The Anglo-Saxon period, Gregory I, Alfred the Great and the Normans
Table of Contents
The Anglo-Saxon period seems like a long and boring era, but it’s not entirely, luckily!
Counting epic poems such as Beowulf and elegies as Deor’s Lament, this is the incipit of English Literature, where it all starts.
After romanised Celts were left alone by the Roman withdrawal, several Germanic tribes invaded Britain.
Jutes, Angles and Saxons A.K.A. Anglo-saxons invaded Britain and settled southern of Hadrian’s wall.
We’re not going to talk about the early stages of the Anglo-saxon society much, since we’ll spend more time on the Beowulf poem and the Norman invasions.

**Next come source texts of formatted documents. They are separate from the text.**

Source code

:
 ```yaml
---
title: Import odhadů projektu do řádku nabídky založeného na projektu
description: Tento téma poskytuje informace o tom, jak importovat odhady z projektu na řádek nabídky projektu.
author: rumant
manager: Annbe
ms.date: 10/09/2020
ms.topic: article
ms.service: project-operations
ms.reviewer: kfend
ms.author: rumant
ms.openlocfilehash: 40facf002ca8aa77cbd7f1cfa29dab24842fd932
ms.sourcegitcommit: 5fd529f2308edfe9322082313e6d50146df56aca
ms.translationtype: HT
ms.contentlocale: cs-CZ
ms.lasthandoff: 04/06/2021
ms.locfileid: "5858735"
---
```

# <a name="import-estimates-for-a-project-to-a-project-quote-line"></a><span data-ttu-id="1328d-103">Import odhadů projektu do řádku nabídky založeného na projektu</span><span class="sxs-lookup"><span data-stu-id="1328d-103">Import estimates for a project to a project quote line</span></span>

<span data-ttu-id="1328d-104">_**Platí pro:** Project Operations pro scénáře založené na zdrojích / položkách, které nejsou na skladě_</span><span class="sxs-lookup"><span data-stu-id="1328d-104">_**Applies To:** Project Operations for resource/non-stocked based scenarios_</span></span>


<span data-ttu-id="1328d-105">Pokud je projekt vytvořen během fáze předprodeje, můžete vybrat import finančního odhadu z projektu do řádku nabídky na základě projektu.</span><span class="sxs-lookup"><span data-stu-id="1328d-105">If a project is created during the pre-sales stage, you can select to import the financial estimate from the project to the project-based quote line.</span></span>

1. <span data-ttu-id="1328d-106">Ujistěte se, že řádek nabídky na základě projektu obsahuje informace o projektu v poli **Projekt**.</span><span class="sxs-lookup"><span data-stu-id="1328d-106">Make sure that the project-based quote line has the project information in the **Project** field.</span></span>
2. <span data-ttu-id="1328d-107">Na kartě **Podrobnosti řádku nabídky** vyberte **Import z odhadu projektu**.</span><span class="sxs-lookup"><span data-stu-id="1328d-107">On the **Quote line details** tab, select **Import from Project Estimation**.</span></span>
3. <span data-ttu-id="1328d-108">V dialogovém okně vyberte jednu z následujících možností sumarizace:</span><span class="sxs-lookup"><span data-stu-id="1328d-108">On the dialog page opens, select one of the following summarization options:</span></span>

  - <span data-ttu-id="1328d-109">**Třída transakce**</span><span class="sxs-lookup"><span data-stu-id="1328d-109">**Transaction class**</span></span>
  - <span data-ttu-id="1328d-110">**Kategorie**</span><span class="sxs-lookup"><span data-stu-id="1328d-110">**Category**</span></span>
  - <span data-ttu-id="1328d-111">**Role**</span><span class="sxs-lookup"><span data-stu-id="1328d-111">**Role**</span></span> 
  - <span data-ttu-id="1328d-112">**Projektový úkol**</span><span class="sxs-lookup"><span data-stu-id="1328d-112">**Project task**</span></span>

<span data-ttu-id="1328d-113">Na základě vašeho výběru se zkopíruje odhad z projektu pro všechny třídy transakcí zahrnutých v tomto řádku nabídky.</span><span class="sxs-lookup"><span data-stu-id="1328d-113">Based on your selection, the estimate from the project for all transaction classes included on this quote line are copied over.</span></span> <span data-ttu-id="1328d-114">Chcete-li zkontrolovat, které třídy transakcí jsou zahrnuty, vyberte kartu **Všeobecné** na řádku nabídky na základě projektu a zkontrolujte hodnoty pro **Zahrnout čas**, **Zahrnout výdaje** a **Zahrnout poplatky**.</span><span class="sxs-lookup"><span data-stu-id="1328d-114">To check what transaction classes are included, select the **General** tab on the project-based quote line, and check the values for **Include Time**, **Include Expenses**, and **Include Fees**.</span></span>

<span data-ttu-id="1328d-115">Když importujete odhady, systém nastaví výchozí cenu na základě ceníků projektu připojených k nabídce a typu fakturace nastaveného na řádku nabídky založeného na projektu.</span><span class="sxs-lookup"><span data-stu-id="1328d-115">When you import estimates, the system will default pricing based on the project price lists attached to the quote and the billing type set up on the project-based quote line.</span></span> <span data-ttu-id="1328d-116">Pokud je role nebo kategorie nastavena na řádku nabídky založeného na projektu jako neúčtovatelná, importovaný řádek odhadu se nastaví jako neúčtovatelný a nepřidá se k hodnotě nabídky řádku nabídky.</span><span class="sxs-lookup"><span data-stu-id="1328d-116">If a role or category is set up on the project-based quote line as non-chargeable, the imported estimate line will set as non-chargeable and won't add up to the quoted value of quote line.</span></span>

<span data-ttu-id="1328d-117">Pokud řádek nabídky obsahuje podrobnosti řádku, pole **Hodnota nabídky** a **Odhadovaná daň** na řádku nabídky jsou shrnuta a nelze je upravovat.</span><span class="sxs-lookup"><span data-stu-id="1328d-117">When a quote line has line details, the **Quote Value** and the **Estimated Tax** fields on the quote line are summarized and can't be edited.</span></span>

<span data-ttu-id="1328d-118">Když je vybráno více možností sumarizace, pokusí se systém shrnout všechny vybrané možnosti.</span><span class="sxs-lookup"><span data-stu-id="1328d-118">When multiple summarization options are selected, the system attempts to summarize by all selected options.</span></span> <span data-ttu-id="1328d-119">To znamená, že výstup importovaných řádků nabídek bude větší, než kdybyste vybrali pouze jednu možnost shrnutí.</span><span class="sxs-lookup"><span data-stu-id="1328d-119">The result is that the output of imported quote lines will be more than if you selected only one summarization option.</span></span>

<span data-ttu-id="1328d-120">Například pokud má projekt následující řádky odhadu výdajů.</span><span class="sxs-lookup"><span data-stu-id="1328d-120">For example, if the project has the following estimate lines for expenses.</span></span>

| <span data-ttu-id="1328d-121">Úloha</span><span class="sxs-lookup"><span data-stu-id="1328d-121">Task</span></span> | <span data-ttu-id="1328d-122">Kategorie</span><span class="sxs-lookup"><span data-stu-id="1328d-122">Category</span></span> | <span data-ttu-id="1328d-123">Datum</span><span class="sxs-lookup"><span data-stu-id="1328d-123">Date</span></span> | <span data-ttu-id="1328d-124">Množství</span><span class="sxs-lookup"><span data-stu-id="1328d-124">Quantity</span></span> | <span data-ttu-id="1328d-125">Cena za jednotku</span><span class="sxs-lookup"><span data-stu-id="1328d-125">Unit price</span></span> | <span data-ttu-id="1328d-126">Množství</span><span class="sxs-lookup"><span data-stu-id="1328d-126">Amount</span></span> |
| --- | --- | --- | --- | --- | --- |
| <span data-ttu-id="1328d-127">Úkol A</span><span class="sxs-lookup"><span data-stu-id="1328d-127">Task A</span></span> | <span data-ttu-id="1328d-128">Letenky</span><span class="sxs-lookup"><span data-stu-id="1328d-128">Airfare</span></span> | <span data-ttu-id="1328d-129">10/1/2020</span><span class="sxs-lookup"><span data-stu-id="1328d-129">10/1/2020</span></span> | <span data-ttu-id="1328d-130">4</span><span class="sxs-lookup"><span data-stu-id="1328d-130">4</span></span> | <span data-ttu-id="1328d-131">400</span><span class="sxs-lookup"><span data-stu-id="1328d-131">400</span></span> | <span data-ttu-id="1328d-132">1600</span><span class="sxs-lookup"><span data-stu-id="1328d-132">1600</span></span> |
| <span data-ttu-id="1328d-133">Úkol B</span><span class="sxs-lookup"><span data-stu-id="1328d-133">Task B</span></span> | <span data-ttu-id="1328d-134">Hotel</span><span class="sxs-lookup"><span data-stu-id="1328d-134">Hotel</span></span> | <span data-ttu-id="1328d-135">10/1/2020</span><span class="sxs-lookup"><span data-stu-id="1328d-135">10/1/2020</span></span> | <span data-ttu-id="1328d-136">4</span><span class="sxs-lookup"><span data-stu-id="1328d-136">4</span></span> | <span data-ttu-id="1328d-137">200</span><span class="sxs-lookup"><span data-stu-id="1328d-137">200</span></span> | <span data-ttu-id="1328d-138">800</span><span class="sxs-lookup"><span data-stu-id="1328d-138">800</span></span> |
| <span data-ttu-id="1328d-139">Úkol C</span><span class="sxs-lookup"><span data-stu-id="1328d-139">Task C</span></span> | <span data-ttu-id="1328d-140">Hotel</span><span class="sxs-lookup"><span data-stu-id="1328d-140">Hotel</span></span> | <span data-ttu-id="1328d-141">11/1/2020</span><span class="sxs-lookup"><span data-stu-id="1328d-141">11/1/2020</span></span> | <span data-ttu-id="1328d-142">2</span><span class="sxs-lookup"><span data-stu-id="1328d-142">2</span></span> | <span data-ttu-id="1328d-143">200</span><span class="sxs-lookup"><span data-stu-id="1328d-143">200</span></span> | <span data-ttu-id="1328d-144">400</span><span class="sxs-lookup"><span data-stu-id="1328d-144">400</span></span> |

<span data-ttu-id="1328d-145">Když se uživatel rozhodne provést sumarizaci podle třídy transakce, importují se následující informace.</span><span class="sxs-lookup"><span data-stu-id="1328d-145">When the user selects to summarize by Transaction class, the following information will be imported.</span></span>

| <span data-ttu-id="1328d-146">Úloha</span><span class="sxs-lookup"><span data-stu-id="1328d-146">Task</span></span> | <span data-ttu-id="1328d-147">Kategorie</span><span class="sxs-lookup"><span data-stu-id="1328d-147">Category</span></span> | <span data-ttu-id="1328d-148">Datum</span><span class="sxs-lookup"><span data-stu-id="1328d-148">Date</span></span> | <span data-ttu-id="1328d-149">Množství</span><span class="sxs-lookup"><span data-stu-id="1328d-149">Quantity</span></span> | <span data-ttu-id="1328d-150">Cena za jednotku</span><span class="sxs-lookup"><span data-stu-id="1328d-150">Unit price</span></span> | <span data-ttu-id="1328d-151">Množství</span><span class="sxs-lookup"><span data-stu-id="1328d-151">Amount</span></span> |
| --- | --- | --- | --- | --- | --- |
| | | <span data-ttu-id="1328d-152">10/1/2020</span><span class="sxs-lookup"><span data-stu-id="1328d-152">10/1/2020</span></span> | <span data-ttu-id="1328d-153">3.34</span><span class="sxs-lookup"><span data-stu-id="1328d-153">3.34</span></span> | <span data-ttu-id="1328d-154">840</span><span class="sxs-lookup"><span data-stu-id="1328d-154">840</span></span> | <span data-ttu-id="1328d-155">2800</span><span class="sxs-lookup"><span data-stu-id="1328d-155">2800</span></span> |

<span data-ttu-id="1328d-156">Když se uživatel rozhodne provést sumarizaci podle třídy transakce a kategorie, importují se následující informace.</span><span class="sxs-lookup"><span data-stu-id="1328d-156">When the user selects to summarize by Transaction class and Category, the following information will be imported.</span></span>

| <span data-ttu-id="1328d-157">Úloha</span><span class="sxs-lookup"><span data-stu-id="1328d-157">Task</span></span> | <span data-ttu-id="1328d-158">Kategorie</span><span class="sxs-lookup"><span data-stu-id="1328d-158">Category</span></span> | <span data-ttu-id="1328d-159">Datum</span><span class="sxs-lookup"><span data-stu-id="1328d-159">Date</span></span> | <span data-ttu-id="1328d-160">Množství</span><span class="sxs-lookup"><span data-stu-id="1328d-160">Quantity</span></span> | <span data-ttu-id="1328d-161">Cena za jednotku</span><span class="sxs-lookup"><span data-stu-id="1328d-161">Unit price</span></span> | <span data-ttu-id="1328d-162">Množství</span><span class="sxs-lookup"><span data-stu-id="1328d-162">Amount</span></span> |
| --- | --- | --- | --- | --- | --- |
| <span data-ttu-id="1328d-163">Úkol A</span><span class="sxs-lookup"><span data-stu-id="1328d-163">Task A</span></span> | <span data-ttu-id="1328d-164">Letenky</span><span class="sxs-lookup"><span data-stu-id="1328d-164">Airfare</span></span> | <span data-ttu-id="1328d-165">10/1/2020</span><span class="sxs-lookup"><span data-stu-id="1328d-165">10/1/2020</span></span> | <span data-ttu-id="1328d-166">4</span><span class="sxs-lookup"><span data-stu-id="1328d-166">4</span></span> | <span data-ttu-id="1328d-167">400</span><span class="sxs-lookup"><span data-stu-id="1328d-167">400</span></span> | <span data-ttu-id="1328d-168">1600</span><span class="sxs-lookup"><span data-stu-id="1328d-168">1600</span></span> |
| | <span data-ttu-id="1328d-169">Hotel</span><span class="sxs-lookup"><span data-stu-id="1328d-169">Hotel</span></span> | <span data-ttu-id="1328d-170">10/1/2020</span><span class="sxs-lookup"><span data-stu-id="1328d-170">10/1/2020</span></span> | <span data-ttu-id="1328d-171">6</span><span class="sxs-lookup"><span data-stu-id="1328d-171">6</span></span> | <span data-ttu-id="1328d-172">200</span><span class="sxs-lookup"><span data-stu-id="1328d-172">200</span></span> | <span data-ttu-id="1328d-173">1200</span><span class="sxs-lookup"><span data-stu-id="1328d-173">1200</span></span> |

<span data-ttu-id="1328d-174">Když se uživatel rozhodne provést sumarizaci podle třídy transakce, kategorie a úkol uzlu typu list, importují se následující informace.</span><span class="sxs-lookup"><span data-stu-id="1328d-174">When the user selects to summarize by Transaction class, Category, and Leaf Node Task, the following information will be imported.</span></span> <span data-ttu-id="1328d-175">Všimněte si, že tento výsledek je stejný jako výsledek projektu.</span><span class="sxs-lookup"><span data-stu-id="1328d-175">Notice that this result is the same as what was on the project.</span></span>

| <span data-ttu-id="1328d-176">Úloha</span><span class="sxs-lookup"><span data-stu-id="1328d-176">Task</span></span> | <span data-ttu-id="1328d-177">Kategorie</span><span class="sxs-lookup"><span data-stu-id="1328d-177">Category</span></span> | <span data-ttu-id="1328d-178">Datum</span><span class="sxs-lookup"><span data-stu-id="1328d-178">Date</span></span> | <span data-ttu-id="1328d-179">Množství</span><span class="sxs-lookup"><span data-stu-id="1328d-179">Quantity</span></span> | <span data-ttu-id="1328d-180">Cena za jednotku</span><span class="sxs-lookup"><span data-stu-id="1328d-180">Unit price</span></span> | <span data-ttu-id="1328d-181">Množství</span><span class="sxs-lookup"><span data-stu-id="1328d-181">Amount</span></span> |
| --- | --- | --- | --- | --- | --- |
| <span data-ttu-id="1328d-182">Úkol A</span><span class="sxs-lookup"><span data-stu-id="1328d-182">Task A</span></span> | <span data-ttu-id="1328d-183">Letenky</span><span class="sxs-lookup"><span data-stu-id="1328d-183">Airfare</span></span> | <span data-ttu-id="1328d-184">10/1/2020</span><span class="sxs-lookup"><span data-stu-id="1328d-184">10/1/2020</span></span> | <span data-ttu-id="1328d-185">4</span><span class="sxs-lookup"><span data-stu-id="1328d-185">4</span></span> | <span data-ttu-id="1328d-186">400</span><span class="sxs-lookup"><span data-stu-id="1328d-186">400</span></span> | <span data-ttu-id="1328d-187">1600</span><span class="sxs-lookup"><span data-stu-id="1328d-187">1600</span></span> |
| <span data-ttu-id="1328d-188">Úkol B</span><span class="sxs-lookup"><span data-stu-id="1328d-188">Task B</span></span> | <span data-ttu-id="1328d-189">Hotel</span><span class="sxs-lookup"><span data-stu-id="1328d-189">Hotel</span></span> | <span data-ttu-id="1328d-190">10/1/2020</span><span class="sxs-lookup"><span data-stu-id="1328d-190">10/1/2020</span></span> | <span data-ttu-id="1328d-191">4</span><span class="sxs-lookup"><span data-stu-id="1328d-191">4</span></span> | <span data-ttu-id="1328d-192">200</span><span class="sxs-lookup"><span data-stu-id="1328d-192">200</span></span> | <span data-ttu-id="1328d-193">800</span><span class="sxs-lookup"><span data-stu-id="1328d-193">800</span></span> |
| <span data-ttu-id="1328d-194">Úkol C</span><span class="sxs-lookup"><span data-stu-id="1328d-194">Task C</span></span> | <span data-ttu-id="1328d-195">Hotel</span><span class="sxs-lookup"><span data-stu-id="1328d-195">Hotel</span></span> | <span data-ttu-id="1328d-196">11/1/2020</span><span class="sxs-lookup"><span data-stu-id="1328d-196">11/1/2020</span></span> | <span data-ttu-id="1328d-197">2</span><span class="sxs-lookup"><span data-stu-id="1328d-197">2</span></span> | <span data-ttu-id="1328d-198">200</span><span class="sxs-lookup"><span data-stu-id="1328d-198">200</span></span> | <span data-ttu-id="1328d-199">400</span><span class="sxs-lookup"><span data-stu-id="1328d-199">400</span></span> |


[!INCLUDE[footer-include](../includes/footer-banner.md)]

Gregory I and the conversion #
Pope Gregory I wanted to convert Germanic populations, like the Celts in England, to Christianity. Augustine, prior of St. Andrew’s Abbey in Rome, was chosen by Gregory to head the conversion mission in England.
Some of the Anglo-Saxons kept worshiping pagan gods, while some of them instead converted to christianity.
Anglo saxon kingdoms #
So, time passed, and there was a melting pot of kingdoms. In a period, called Heptarchy, there were seven big kingdoms.
Those kingdoms were weak, because constantly battling each other were assured to fall under the Vikings, who already raided Northern Britain in 793, stealing everything and destroying monasteries, since they were scared of christianity.
Alfred the Great #
There was the need of political unity, so Alfred the Great, from the Wessex, the most powerful of the seven kingdoms, started allying with the other kingdoms, and in 829 finally reunited the Heptarchy in Wessex.
Alfred organized the war against Vikings, recruiting warriors and building a great fleet. It worked: in the crucial battle of Eddington, Vikings lost against Anglo-Saxons.
Alfred the Great was very important also for culture: he encouraged building schools and he promoted the writing of Anglo Saxons Chronicles: kind of a book where the most important historical events were written. Thanks to the Anglo Saxons Chronicles we know many things about the Anglo Saxon society and kings.
After him, however, other kings lost against Vikings, and agreed on a compromise, the Danegald: a tax to keep Vikings northern of Hadrian’s wall.
The Norman Conquest #
Harold, the last Wessex king, was killed in the battle of Eddington, since then the Norman Conquest of England began.
We’d like to know also why William, the Duke of Normandy, invaded England and fought against Harold, right?
The Bayeux Tapestry is -no shit, Sherlock!- a tapestry 70 meters wide and 50 centimeters high - wool onto linen, telling the whole story: why, when and how William conquered England. This is a quick list of the events told in the Tapestry about the causes of the invasion.
- Harold is crowned king oath he’s bound to William
- Harold sends a messenger to France
- William is furious at Harold’s betrayal
- William orders to build a fleet to attack Harold
- The Norman invasion begins across the channel
Hastings is a little city in the East Sussex. The Battle of Hastings, crucial for the Norman invasion, lasted the whole day, instead of just a couple of hours as a typical medieval battle, and ended the 14th of October 1066.
Both parties had about the same attack-power and the battle was balanced; in fact, the outcome of the battle became clear after Harold got an arrow in the eye, and died.